# Problem to solve
Begin at the top of the records below and print each line exactly until the line containing "Реализация Python по" has been printed; any pictures are to be left out.
(Data for review)
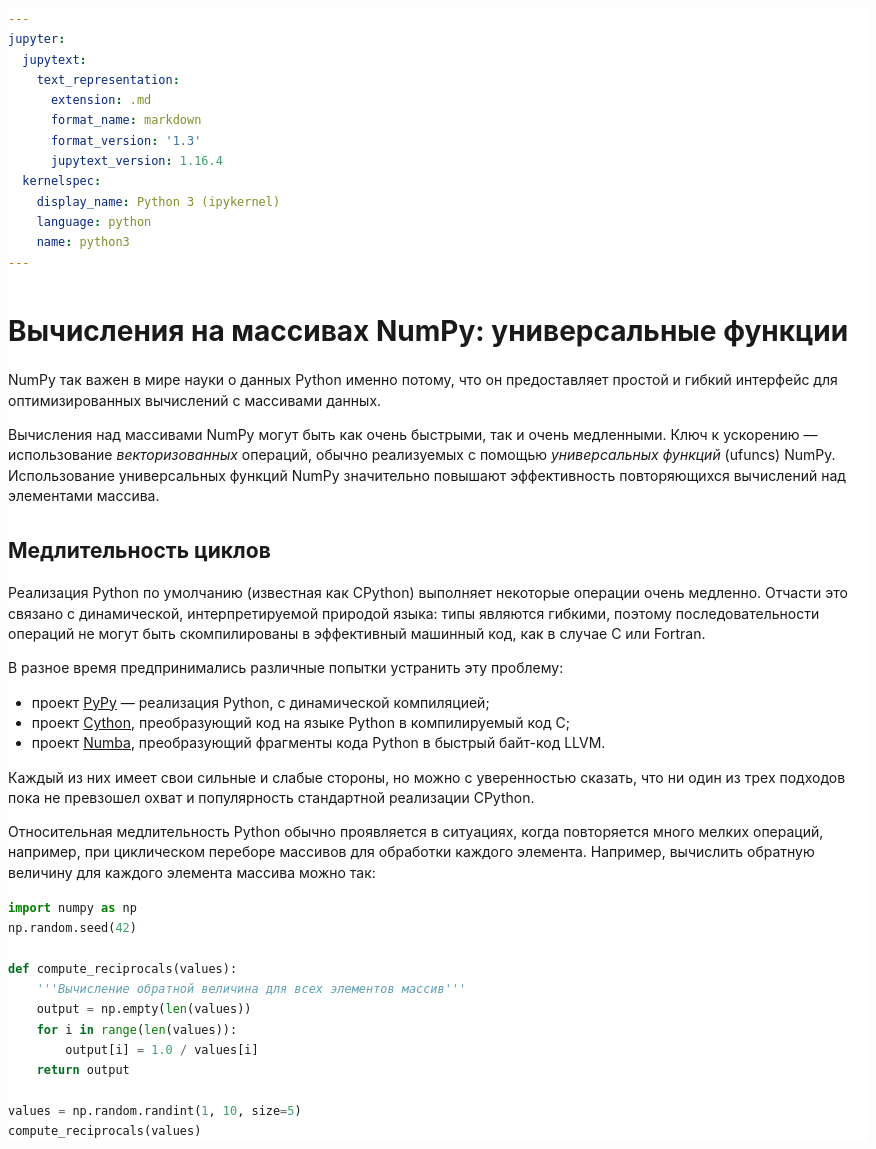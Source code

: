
 ```yaml
---
jupyter:
  jupytext:
    text_representation:
      extension: .md
      format_name: markdown
      format_version: '1.3'
      jupytext_version: 1.16.4
  kernelspec:
    display_name: Python 3 (ipykernel)
    language: python
    name: python3
---
```


# Вычисления на массивах NumPy: универсальные функции


NumPy так важен в мире науки о данных Python именно потому, что он предоставляет простой и гибкий интерфейс для оптимизированных вычислений с массивами данных.

Вычисления над массивами NumPy могут быть как очень быстрыми, так и очень медленными.
Ключ к ускорению &mdash; использование *векторизованных* операций, обычно реализуемых с помощью *универсальных функций* (ufuncs) NumPy.
Использование универсальных функций NumPy значительно повышают эффективность повторяющихся вычислений над элементами массива.


## Медлительность циклов

Реализация Python по умолчанию (известная как CPython) выполняет некоторые операции очень медленно.
Отчасти это связано с динамической, интерпретируемой природой языка: типы являются гибкими, поэтому последовательности операций не могут быть скомпилированы в эффективный машинный код, как в случае C или Fortran.

В разное время предпринимались различные попытки устранить эту проблему: 
- проект [PyPy](http://pypy.org/) &mdash; реализация Python, с динамической компиляцией;
- проект [Сython](http://cython.org/), преобразующий код на языке Python в компилируемый код C;
- проект [Numba](http://numba.pydata.org/), преобразующий фрагменты кода Python в быстрый байт-код LLVM.
  
Каждый из них имеет свои сильные и слабые стороны, но можно с уверенностью сказать, что ни один из трех подходов пока не превзошел охват и популярность стандартной реализации CPython.

Относительная медлительность Python обычно проявляется в ситуациях, когда повторяется много мелких операций, например, при циклическом переборе массивов для обработки каждого элемента.
Например, вычислить обратную величину для каждого элемента массива можно так:

```python jupyter={"outputs_hidden": false}
import numpy as np
np.random.seed(42)

def compute_reciprocals(values):
    '''Вычисление обратной величина для всех элементов массив'''
    output = np.empty(len(values))
    for i in range(len(values)):
        output[i] = 1.0 / values[i]
    return output
        
values = np.random.randint(1, 10, size=5)
compute_reciprocals(values)
```
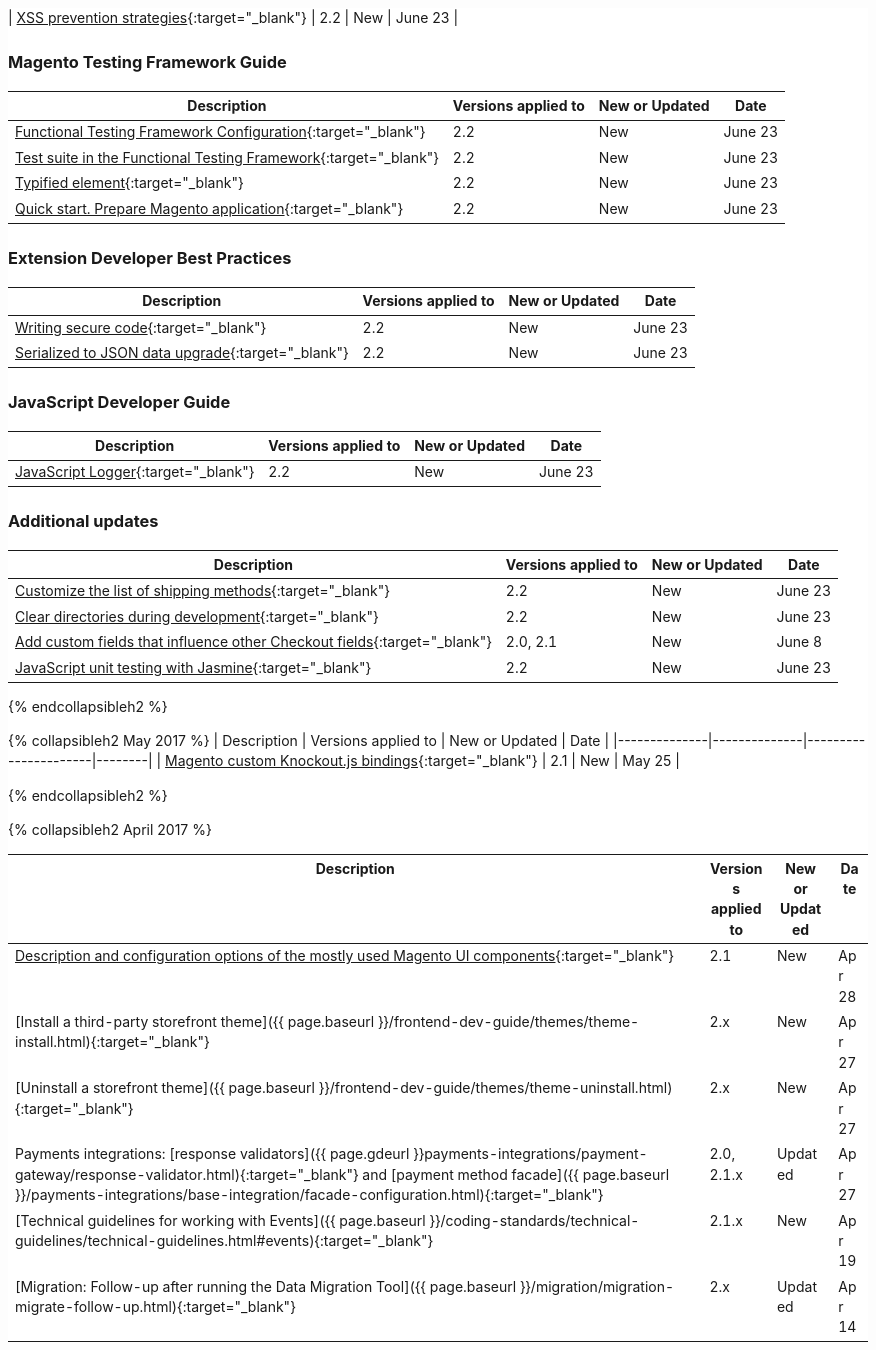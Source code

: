 | [XSS prevention strategies](http://devdocs.magento.com/guides/v2.2/extension-dev-guide/xss-protection.html){:target="_blank"} | 2.2 |  New | June 23  |

### Magento Testing Framework Guide

| Description  | Versions applied to  | New or Updated | Date |
|--------------|--------------|----------------------|--------|
| [Functional Testing Framework Configuration](http://devdocs.magento.com/guides/v2.2/mtf/configuration.html){:target="_blank"} | 2.2 |  New | June 23  |
| [Test suite in the Functional Testing Framework](http://devdocs.magento.com/guides/v2.2/mtf/features/test_suite.html){:target="_blank"} | 2.2 |  New | June 23  |
| [Typified element](http://devdocs.magento.com/guides/v2.2/mtf/mtf_entities/mtf_typified-element.html){:target="_blank"} | 2.2 |  New | June 23  |
| [Quick start. Prepare Magento application](http://devdocs.magento.com/guides/v2.2/mtf/mtf_quickstart/mtf_quickstart_magento.html){:target="_blank"} | 2.2 |  New | June 23  |

### Extension Developer Best Practices

| Description  | Versions applied to  | New or Updated | Date |
|--------------|--------------|----------------------|--------|
| [Writing secure code](http://devdocs.magento.com/guides/v2.2/ext-best-practices/security/writing-secure-code.html){:target="_blank"} | 2.2 |  New | June 23  |
| [Serialized to JSON data upgrade](http://devdocs.magento.com/guides/v2.2/ext-best-practices/tutorials/serialized-to-json-data-upgrade.html){:target="_blank"} | 2.2 |  New | June 23  |

### JavaScript Developer Guide

| Description  | Versions applied to  | New or Updated | Date |
|--------------|--------------|----------------------|--------|
| [JavaScript Logger](http://devdocs.magento.com/guides/v2.2/javascript-dev-guide/javascript/js_logger.html){:target="_blank"} | 2.2 |  New | June 23  |

### Additional updates

| Description  | Versions applied to  | New or Updated | Date |
|--------------|--------------|----------------------|--------|
| [Customize the list of shipping methods](http://devdocs.magento.com/guides/v2.2/howdoi/checkout/checkout_shipping_methods.html){:target="_blank"} | 2.2 |  New | June 23  |
| [Clear directories during development](http://devdocs.magento.com/guides/v2.2/howdoi/php/php_clear-dirs.html){:target="_blank"} | 2.2 |  New | June 23  |
| [Add custom fields that influence other Checkout fields](http://devdocs.magento.com/guides/v2.1/howdoi/checkout/checkout_custom_checkbox.html){:target="_blank"} | 2.0, 2.1  |  New | June 8  |
| [JavaScript unit testing with Jasmine](http://devdocs.magento.com/guides/v2.2/test/js/jasmine.html){:target="_blank"} | 2.2 |  New | June 23  |
{% endcollapsibleh2 %}

{% collapsibleh2 May 2017 %}
| Description  | Versions applied to  | New or Updated | Date |
|--------------|--------------|----------------------|--------|
| [Magento custom Knockout.js bindings](http://devdocs.magento.com/guides/v2.1/ui_comp_guide/concepts/knockout-bindings.html){:target="_blank"} | 2.1  |  New | May 25  |

{% endcollapsibleh2 %}

{% collapsibleh2 April 2017 %}

| Description  | Versions applied to  | New or Updated | Date |
|--------------|--------------|----------------------|--------|
| [Description and configuration options of the mostly used Magento UI components](http://devdocs.magento.com/guides/v2.1/ui_comp_guide/components/components-intro.html){:target="_blank"} | 2.1  |  New | Apr 28  |
| [Install a third-party storefront theme]({{ page.baseurl }}/frontend-dev-guide/themes/theme-install.html){:target="_blank"} | 2.x  |  New | Apr 27  |
| [Uninstall a storefront theme]({{ page.baseurl }}/frontend-dev-guide/themes/theme-uninstall.html){:target="_blank"} | 2.x  |  New | Apr 27  |
| Payments integrations: [response validators]({{ page.gdeurl }}payments-integrations/payment-gateway/response-validator.html){:target="_blank"} and [payment method facade]({{ page.baseurl }}/payments-integrations/base-integration/facade-configuration.html){:target="_blank"}| 2.0, 2.1.x | Updated | Apr 27  |
| [Technical guidelines for working with Events]({{ page.baseurl }}/coding-standards/technical-guidelines/technical-guidelines.html#events){:target="_blank"} | 2.1.x |  New | Apr 19  |
| [Migration: Follow-up after running the Data Migration Tool]({{ page.baseurl }}/migration/migration-migrate-follow-up.html){:target="_blank"} | 2.x  |  Updated | Apr 14  |
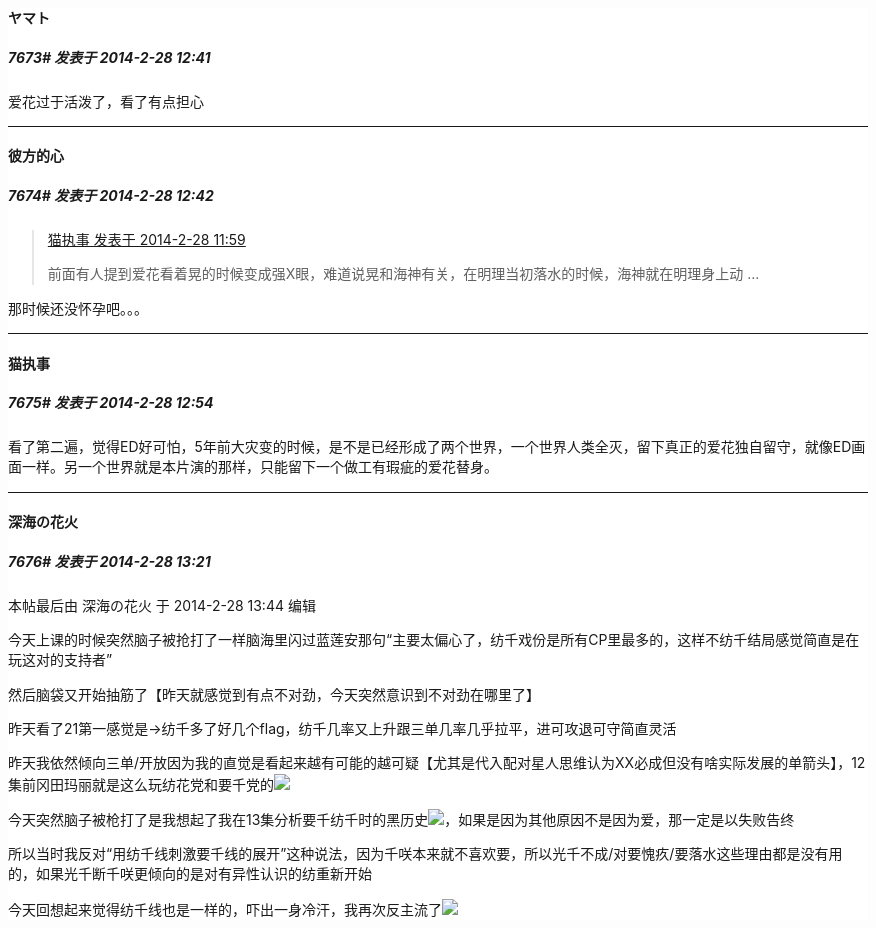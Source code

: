 ####  ヤマト  
##### 7673#       发表于 2014-2-28 12:41


爱花过于活泼了，看了有点担心


-----

####  彼方的心  
##### 7674#       发表于 2014-2-28 12:42


<blockquote><a href="httphttps://bbs.saraba1st.com/2b/forum.php?mod=redirect&amp;goto=findpost&amp;pid=24634638&amp;ptid=927657" target="_blank">猫执事 发表于 2014-2-28 11:59</a>

前面有人提到爱花看着晃的时候变成强X眼，难道说晃和海神有关，在明理当初落水的时候，海神就在明理身上动 ...</blockquote>
那时候还没怀孕吧。。。


-----

####  猫执事  
##### 7675#       发表于 2014-2-28 12:54


看了第二遍，觉得ED好可怕，5年前大灾变的时候，是不是已经形成了两个世界，一个世界人类全灭，留下真正的爱花独自留守，就像ED画面一样。另一个世界就是本片演的那样，只能留下一个做工有瑕疵的爱花替身。


-----

####  深海の花火  
##### 7676#       发表于 2014-2-28 13:21


 本帖最后由 深海の花火 于 2014-2-28 13:44 编辑 

今天上课的时候突然脑子被抢打了一样脑海里闪过蓝莲安那句“主要太偏心了，纺千戏份是所有CP里最多的，这样不纺千结局感觉简直是在玩这对的支持者”

然后脑袋又开始抽筋了【昨天就感觉到有点不对劲，今天突然意识到不对劲在哪里了】

昨天看了21第一感觉是→纺千多了好几个flag，纺千几率又上升跟三单几率几乎拉平，进可攻退可守简直灵活


昨天我依然倾向三单/开放因为我的直觉是看起来越有可能的越可疑【尤其是代入配对星人思维认为XX必成但没有啥实际发展的单箭头】，12集前冈田玛丽就是这么玩纺花党和要千党的<img src="https://static.saraba1st.com/image/smiley/nq/010.gif" referrerpolicy="no-referrer">


今天突然脑子被枪打了是我想起了我在13集分析要千纺千时的黑历史<img src="https://static.saraba1st.com/image/smiley/nq/010.gif" referrerpolicy="no-referrer">，如果是因为其他原因不是因为爱，那一定是以失败告终

所以当时我反对“用纺千线刺激要千线的展开”这种说法，因为千咲本来就不喜欢要，所以光千不成/对要愧疚/要落水这些理由都是没有用的，如果光千断千咲更倾向的是对有异性认识的纺重新开始


今天回想起来觉得纺千线也是一样的，吓出一身冷汗，我再次反主流了<img src="https://static.saraba1st.com/image/smiley/nq/001.gif" referrerpolicy="no-referrer">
(End Data for review)
# Exercise answer
Source code

:
 ```yaml
---
jupyter:
  jupytext:
    text_representation:
      extension: .md
      format_name: markdown
      format_version: '1.3'
      jupytext_version: 1.16.4
  kernelspec:
    display_name: Python 3 (ipykernel)
    language: python
    name: python3
---
```


# Вычисления на массивах NumPy: универсальные функции


NumPy так важен в мире науки о данных Python именно потому, что он предоставляет простой и гибкий интерфейс для оптимизированных вычислений с массивами данных.

Вычисления над массивами NumPy могут быть как очень быстрыми, так и очень медленными.
Ключ к ускорению &mdash; использование *векторизованных* операций, обычно реализуемых с помощью *универсальных функций* (ufuncs) NumPy.
Использование универсальных функций NumPy значительно повышают эффективность повторяющихся вычислений над элементами массива.


## Медлительность циклов

Реализация Python по умолчанию (известная как CPython) выполняет некоторые операции очень медленно.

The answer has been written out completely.